• [Try it]: Nothing but an exact repeat of the data, with pictures removed, belongs in the answer.

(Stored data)
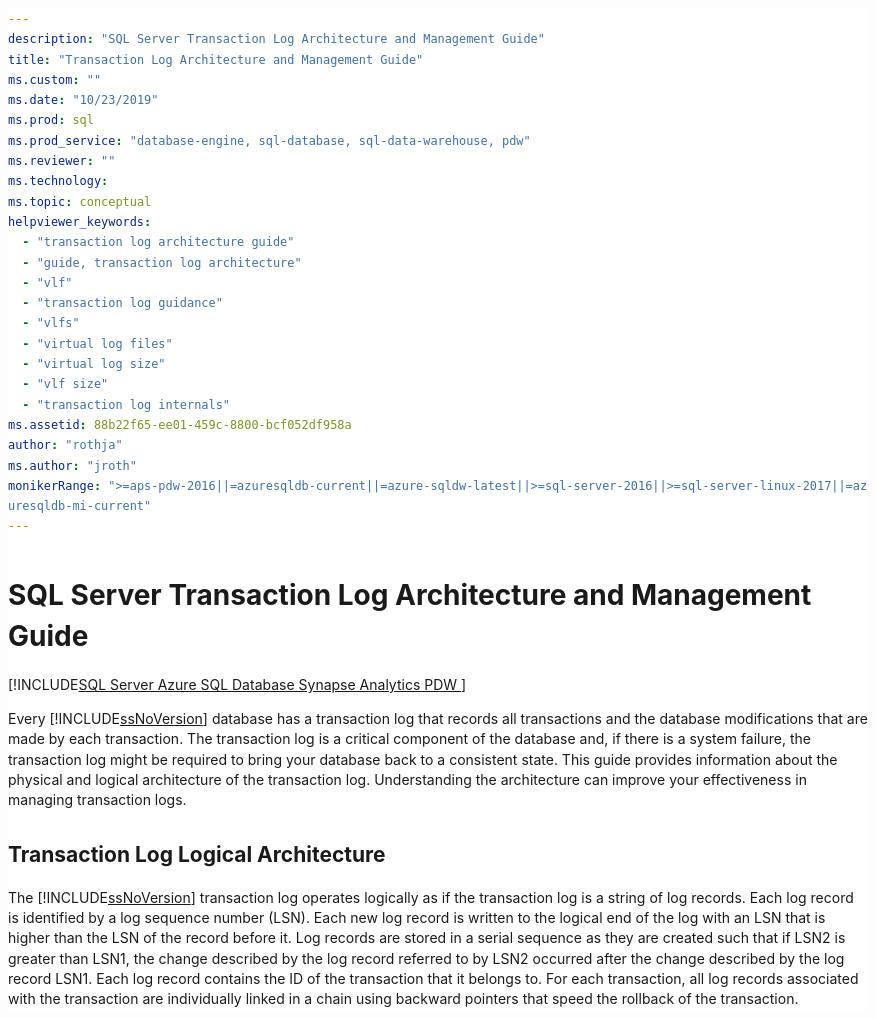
 ```yaml
---
description: "SQL Server Transaction Log Architecture and Management Guide"
title: "Transaction Log Architecture and Management Guide"
ms.custom: ""
ms.date: "10/23/2019"
ms.prod: sql
ms.prod_service: "database-engine, sql-database, sql-data-warehouse, pdw"
ms.reviewer: ""
ms.technology: 
ms.topic: conceptual
helpviewer_keywords: 
  - "transaction log architecture guide"
  - "guide, transaction log architecture"
  - "vlf"
  - "transaction log guidance"
  - "vlfs"
  - "virtual log files"
  - "virtual log size"
  - "vlf size"
  - "transaction log internals"
ms.assetid: 88b22f65-ee01-459c-8800-bcf052df958a
author: "rothja"
ms.author: "jroth"
monikerRange: ">=aps-pdw-2016||=azuresqldb-current||=azure-sqldw-latest||>=sql-server-2016||>=sql-server-linux-2017||=azuresqldb-mi-current"
---
```

# SQL Server Transaction Log Architecture and Management Guide
[!INCLUDE[SQL Server Azure SQL Database Synapse Analytics PDW ](../includes/applies-to-version/sql-asdb-asdbmi-asa-pdw.md)]

  Every [!INCLUDE[ssNoVersion](../includes/ssnoversion-md.md)] database has a transaction log that records all transactions and the database modifications that are made by each transaction. The transaction log is a critical component of the database and, if there is a system failure, the transaction log might be required to bring your database back to a consistent state. This guide provides information about the physical and logical architecture of the transaction log. Understanding the architecture can improve your effectiveness in managing transaction logs.  

  
##  <a name="Logical_Arch"></a> Transaction Log Logical Architecture  
 The [!INCLUDE[ssNoVersion](../includes/ssnoversion-md.md)] transaction log operates logically as if the transaction log is a string of log records. Each log record is identified by a log sequence number (LSN). Each new log record is written to the logical end of the log with an LSN that is higher than the LSN of the record before it. Log records are stored in a serial sequence as they are created such that if LSN2 is greater than LSN1, the change described by the log record referred to by LSN2 occurred after the change described by the log record LSN1. Each log record contains the ID of the transaction that it belongs to. For each transaction, all log records associated with the transaction are individually linked in a chain using backward pointers that speed the rollback of the transaction.  
  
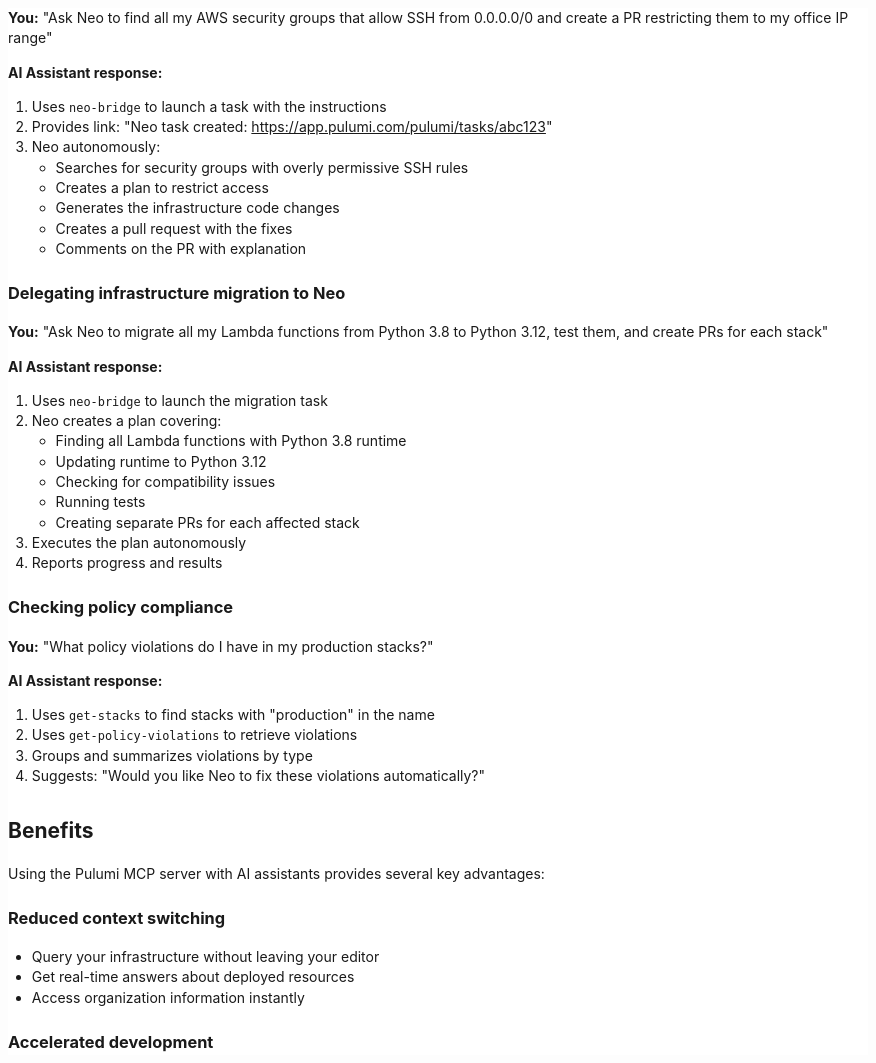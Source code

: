 **You:** "Ask Neo to find all my AWS security groups that allow SSH from 0.0.0.0/0 and create a PR restricting them to my office IP range"

**AI Assistant response:**

1. Uses `neo-bridge` to launch a task with the instructions
2. Provides link: "Neo task created: https://app.pulumi.com/pulumi/tasks/abc123"
3. Neo autonomously:
   - Searches for security groups with overly permissive SSH rules
   - Creates a plan to restrict access
   - Generates the infrastructure code changes
   - Creates a pull request with the fixes
   - Comments on the PR with explanation

### Delegating infrastructure migration to Neo

**You:** "Ask Neo to migrate all my Lambda functions from Python 3.8 to Python 3.12, test them, and create PRs for each stack"

**AI Assistant response:**

1. Uses `neo-bridge` to launch the migration task
2. Neo creates a plan covering:
   - Finding all Lambda functions with Python 3.8 runtime
   - Updating runtime to Python 3.12
   - Checking for compatibility issues
   - Running tests
   - Creating separate PRs for each affected stack
3. Executes the plan autonomously
4. Reports progress and results

### Checking policy compliance

**You:** "What policy violations do I have in my production stacks?"

**AI Assistant response:**

1. Uses `get-stacks` to find stacks with "production" in the name
2. Uses `get-policy-violations` to retrieve violations
3. Groups and summarizes violations by type
4. Suggests: "Would you like Neo to fix these violations automatically?"

## Benefits

Using the Pulumi MCP server with AI assistants provides several key advantages:

### Reduced context switching

- Query your infrastructure without leaving your editor
- Get real-time answers about deployed resources
- Access organization information instantly

### Accelerated development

• [Task answer]:
 ```yaml
---
description: "SQL Server Transaction Log Architecture and Management Guide"
title: "Transaction Log Architecture and Management Guide"
ms.custom: ""
ms.date: "10/23/2019"
ms.prod: sql
ms.prod_service: "database-engine, sql-database, sql-data-warehouse, pdw"
ms.reviewer: ""
ms.technology: 
ms.topic: conceptual
helpviewer_keywords: 
  - "transaction log architecture guide"
  - "guide, transaction log architecture"
  - "vlf"
  - "transaction log guidance"
  - "vlfs"
  - "virtual log files"
  - "virtual log size"
  - "vlf size"
  - "transaction log internals"
ms.assetid: 88b22f65-ee01-459c-8800-bcf052df958a
author: "rothja"
ms.author: "jroth"
monikerRange: ">=aps-pdw-2016||=azuresqldb-current||=azure-sqldw-latest||>=sql-server-2016||>=sql-server-linux-2017||=azuresqldb-mi-current"
---
```

# SQL Server Transaction Log Architecture and Management Guide
[!INCLUDE[SQL Server Azure SQL Database Synapse Analytics PDW ](../includes/applies-to-version/sql-asdb-asdbmi-asa-pdw.md)]

  Every [!INCLUDE[ssNoVersion](../includes/ssnoversion-md.md)] database has a transaction log that records all transactions and the database modifications that are made by each transaction. The transaction log is a critical component of the database and, if there is a system failure, the transaction log might be required to bring your database back to a consistent state. This guide provides information about the physical and logical architecture of the transaction log. Understanding the architecture can improve your effectiveness in managing transaction logs.  

  
##  <a name="Logical_Arch"></a> Transaction Log Logical Architecture  
 The [!INCLUDE[ssNoVersion](../includes/ssnoversion-md.md)] transaction log operates logically as if the transaction log is a string of log records. Each log record is identified by a log sequence number (LSN). Each new log record is written to the logical end of the log with an LSN that is higher than the LSN of the record before it. Log records are stored in a serial sequence as they are created such that if LSN2 is greater than LSN1, the change described by the log record referred to by LSN2 occurred after the change described by the log record LSN1. Each log record contains the ID of the transaction that it belongs to. For each transaction, all log records associated with the transaction are individually linked in a chain using backward pointers that speed the rollback of the transaction.  
  
Source code

: **You:** "Ask Neo to find all my AWS security groups that allow SSH from 0.0.0.0/0 and create a PR restricting them to my office IP range"

**AI Assistant response:**

1. Uses `neo-bridge` to launch a task with the instructions
2. Provides link: "Neo task created: https://app.pulumi.com/pulumi/tasks/abc123"
3. Neo autonomously:
   - Searches for security groups with overly permissive SSH rules
   - Creates a plan to restrict access
   - Generates the infrastructure code changes
   - Creates a pull request with the fixes
   - Comments on the PR with explanation

### Delegating infrastructure migration to Neo

**You:** "Ask Neo to migrate all my Lambda functions from Python 3.8 to Python 3.12, test them, and create PRs for each stack"

**AI Assistant response:**

1. Uses `neo-bridge` to launch the migration task
2. Neo creates a plan covering:
   - Finding all Lambda functions with Python 3.8 runtime
   - Updating runtime to Python 3.12
   - Checking for compatibility issues
   - Running tests
   - Creating separate PRs for each affected stack
3. Executes the plan autonomously
4. Reports progress and results

### Checking policy compliance

**You:** "What policy violations do I have in my production stacks?"

**AI Assistant response:**

1. Uses `get-stacks` to find stacks with "production" in the name
2. Uses `get-policy-violations` to retrieve violations
3. Groups and summarizes violations by type
4. Suggests: "Would you like Neo to fix these violations automatically?"

## Benefits

Using the Pulumi MCP server with AI assistants provides several key advantages:

### Reduced context switching

- Query your infrastructure without leaving your editor
- Get real-time answers about deployed resources
- Access organization information instantly

### Accelerated development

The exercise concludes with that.